# What is required
Report how many lines contain the word "process" in the listing that follows. Give nothing besides the number.

*** Opening Data extract ***

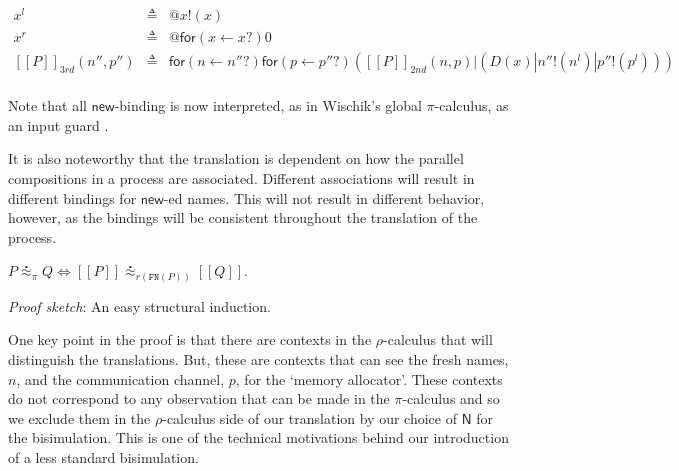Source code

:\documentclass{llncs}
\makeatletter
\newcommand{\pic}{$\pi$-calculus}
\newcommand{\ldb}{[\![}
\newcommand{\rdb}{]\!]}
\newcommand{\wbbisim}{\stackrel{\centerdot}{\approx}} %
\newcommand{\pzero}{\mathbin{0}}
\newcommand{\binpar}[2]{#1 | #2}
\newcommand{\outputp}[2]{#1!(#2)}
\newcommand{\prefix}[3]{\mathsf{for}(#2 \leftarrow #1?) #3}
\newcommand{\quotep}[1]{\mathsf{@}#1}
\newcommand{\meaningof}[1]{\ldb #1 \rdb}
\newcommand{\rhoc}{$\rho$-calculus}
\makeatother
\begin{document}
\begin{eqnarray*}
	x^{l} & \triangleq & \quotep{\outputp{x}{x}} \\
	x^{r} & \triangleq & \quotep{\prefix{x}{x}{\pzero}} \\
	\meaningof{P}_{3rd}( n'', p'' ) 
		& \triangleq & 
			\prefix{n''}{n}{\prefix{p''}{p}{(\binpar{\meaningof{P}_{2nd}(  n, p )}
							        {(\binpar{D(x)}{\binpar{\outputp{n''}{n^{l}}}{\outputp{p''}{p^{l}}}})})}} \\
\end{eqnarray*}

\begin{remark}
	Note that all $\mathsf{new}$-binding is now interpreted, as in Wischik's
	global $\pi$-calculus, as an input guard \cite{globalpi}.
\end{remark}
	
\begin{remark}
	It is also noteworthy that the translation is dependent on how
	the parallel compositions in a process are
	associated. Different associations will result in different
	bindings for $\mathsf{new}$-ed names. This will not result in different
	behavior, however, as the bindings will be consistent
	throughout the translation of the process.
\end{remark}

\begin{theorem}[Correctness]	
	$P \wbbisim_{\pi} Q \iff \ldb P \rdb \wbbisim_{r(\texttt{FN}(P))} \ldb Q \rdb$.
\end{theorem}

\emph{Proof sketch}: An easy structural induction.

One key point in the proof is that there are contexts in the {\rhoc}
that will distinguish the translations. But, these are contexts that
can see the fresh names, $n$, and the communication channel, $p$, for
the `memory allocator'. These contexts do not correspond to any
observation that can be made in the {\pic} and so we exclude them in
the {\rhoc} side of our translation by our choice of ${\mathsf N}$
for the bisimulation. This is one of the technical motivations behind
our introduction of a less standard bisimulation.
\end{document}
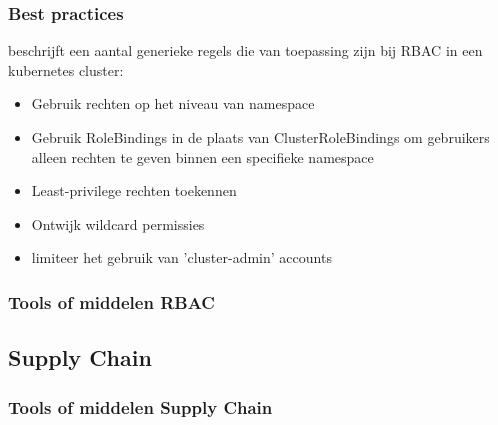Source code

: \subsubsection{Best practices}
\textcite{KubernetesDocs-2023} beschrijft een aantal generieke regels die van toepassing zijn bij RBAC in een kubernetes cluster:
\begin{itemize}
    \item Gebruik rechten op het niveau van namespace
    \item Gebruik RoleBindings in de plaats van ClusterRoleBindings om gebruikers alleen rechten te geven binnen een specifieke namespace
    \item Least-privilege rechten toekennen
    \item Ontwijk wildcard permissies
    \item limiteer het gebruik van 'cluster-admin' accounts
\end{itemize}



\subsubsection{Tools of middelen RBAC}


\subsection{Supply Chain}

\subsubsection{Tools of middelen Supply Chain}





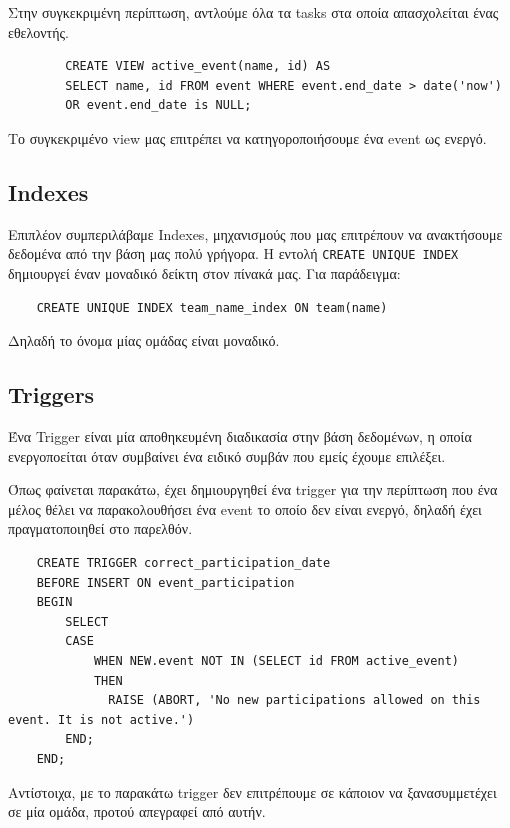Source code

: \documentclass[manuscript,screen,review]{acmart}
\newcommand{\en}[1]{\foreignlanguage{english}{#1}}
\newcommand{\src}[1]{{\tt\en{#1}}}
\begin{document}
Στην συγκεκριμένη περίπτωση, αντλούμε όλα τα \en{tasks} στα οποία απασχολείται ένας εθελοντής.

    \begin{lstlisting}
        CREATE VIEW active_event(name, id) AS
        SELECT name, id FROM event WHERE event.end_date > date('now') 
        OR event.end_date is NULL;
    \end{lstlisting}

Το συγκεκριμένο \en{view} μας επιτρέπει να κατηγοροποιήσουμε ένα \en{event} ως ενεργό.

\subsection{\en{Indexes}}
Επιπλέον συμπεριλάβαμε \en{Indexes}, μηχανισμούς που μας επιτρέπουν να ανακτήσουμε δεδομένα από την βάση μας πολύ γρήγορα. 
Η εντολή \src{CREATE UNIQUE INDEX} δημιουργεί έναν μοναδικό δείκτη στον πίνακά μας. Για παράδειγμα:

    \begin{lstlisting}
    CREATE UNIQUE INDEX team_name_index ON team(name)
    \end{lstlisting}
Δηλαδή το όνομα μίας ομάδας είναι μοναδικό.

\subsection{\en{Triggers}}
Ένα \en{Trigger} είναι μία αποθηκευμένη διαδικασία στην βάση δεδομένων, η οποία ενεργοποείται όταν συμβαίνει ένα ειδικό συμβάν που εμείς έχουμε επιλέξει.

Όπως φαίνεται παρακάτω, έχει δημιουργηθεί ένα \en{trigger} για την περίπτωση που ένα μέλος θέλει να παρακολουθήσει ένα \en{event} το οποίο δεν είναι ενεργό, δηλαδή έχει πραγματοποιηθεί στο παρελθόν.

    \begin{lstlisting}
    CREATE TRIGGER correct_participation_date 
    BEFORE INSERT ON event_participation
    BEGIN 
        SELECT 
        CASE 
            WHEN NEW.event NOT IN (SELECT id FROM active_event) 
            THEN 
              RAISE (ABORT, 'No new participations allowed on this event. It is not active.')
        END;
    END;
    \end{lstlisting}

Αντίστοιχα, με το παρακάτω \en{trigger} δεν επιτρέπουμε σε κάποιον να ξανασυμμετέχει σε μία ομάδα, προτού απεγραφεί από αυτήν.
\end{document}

*** Closing Data extract ***

# Your solution
2